Description of the task → Retype all of the entries precisely.

Saved entries:
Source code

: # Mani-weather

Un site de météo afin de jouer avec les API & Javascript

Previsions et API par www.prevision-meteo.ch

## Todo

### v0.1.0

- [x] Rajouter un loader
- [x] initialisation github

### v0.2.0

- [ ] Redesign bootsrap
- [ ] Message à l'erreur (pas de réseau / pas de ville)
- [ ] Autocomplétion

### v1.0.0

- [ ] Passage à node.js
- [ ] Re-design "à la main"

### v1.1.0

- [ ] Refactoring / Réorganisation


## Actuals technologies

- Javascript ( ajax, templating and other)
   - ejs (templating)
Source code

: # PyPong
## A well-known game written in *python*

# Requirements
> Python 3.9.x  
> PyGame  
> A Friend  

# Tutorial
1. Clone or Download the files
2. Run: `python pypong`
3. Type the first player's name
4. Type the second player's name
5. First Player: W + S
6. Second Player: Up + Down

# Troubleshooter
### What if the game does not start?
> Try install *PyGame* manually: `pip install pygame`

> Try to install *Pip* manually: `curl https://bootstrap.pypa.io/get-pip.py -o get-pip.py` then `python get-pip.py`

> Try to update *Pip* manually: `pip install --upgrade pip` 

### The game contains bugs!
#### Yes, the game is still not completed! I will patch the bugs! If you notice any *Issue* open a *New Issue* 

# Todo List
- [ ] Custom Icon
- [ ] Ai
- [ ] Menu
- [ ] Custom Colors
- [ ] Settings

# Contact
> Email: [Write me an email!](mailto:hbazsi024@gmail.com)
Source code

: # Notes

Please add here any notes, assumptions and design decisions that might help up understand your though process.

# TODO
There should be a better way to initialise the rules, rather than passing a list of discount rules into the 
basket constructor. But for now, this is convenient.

Solution for this problem →
Source code

: # Mani-weather

Un site de météo afin de jouer avec les API & Javascript

Previsions et API par www.prevision-meteo.ch

## Todo

### v0.1.0

- [x] Rajouter un loader
- [x] initialisation github

### v0.2.0

- [ ] Redesign bootsrap
- [ ] Message à l'erreur (pas de réseau / pas de ville)
- [ ] Autocomplétion

### v1.0.0

- [ ] Passage à node.js
- [ ] Re-design "à la main"

### v1.1.0

- [ ] Refactoring / Réorganisation


## Actuals technologies

- Javascript ( ajax, templating and other)
   - ejs (templating)
Source code

: # PyPong
## A well-known game written in *python*

# Requirements
> Python 3.9.x  
> PyGame  
> A Friend  

# Tutorial
1. Clone or Download the files
2. Run: `python pypong`
3. Type the first player's name
4. Type the second player's name
5. First Player: W + S
6. Second Player: Up + Down

# Troubleshooter
### What if the game does not start?
> Try install *PyGame* manually: `pip install pygame`

> Try to install *Pip* manually: `curl https://bootstrap.pypa.io/get-pip.py -o get-pip.py` then `python get-pip.py`

> Try to update *Pip* manually: `pip install --upgrade pip` 

### The game contains bugs!
#### Yes, the game is still not completed! I will patch the bugs! If you notice any *Issue* open a *New Issue* 

# Todo List
- [ ] Custom Icon
- [ ] Ai
- [ ] Menu
- [ ] Custom Colors
- [ ] Settings

# Contact
> Email: [Write me an email!](mailto:hbazsi024@gmail.com)
Source code

: # Notes

Please add here any notes, assumptions and design decisions that might help up understand your though process.

# TODO
There should be a better way to initialise the rules, rather than passing a list of discount rules into the 
basket constructor. But for now, this is convenient.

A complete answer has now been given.